Stored data
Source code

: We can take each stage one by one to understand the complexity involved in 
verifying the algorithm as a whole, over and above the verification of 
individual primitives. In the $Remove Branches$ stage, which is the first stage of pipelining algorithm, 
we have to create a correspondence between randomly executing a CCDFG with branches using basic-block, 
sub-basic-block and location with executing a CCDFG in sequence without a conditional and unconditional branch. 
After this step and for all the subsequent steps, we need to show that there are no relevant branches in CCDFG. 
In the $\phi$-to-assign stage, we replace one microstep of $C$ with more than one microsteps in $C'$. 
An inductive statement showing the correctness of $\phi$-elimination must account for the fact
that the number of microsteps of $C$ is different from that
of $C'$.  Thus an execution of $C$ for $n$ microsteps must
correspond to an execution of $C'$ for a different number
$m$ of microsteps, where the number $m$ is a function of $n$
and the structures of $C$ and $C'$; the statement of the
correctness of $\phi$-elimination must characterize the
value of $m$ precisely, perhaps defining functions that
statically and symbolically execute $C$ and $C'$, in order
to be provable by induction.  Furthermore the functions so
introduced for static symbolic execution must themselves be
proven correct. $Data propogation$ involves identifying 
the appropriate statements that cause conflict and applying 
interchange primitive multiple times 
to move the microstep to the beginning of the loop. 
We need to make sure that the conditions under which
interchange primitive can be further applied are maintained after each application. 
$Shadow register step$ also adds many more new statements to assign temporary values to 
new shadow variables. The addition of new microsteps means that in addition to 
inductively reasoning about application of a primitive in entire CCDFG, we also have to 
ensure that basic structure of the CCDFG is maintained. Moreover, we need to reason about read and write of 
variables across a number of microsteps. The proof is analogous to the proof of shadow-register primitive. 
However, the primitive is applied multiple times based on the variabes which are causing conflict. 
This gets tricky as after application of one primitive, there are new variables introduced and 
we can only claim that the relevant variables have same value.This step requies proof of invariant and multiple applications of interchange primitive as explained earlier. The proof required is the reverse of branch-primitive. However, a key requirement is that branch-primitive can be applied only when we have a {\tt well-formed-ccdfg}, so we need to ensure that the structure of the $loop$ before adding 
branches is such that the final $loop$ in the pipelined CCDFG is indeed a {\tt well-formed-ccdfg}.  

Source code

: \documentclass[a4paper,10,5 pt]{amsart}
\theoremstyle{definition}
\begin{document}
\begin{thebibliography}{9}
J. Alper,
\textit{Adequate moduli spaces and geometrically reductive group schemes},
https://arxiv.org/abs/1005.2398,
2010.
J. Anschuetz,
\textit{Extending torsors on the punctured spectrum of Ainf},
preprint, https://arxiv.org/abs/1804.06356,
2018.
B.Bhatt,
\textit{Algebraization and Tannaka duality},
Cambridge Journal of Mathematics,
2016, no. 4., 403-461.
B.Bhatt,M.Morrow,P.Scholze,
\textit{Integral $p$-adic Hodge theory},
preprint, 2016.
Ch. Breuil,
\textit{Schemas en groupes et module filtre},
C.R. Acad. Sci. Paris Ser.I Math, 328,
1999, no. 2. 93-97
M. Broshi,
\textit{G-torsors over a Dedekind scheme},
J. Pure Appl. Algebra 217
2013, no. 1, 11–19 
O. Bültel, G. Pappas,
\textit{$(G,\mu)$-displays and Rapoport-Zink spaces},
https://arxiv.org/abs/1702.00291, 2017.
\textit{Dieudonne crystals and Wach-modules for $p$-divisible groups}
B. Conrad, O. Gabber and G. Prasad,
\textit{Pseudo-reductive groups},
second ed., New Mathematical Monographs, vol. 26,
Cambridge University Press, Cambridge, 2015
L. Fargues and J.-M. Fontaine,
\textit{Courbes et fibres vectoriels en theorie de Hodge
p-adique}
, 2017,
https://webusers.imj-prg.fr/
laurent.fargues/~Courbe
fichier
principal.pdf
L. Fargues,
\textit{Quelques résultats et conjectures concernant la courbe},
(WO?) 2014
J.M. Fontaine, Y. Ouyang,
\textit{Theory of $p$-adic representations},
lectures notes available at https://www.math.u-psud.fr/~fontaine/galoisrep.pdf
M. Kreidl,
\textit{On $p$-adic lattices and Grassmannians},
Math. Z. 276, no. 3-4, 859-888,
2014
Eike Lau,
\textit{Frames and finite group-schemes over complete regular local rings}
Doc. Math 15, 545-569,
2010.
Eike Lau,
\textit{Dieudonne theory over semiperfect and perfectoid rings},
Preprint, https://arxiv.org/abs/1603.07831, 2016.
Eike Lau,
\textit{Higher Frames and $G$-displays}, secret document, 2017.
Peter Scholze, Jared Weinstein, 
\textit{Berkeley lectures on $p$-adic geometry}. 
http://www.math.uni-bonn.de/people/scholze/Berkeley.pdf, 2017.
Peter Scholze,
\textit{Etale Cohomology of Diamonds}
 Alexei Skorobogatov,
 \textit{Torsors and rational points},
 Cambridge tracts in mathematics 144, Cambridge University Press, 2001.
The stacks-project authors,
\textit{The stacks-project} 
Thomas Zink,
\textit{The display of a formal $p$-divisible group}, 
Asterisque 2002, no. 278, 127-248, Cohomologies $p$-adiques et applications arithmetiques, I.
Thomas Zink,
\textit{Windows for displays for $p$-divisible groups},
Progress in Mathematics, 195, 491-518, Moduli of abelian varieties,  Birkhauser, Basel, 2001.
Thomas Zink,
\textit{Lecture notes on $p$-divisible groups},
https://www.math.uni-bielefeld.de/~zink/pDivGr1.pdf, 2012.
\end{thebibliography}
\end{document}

§ Problem to solve
Please return the lines above that run from the line containing "verifying the algorithm" to the line containing "correctness of $\phi$-elimination must characterize", inclusive, exactly and with no other lines.

§ Written solution
verifying the algorithm as a whole, over and above the verification of 
individual primitives. In the $Remove Branches$ stage, which is the first stage of pipelining algorithm, 
we have to create a correspondence between randomly executing a CCDFG with branches using basic-block, 
sub-basic-block and location with executing a CCDFG in sequence without a conditional and unconditional branch. 
After this step and for all the subsequent steps, we need to show that there are no relevant branches in CCDFG. 
In the $\phi$-to-assign stage, we replace one microstep of $C$ with more than one microsteps in $C'$. 
An inductive statement showing the correctness of $\phi$-elimination must account for the fact
that the number of microsteps of $C$ is different from that
of $C'$.  Thus an execution of $C$ for $n$ microsteps must
correspond to an execution of $C'$ for a different number
$m$ of microsteps, where the number $m$ is a function of $n$
and the structures of $C$ and $C'$; the statement of the
correctness of $\phi$-elimination must characterize the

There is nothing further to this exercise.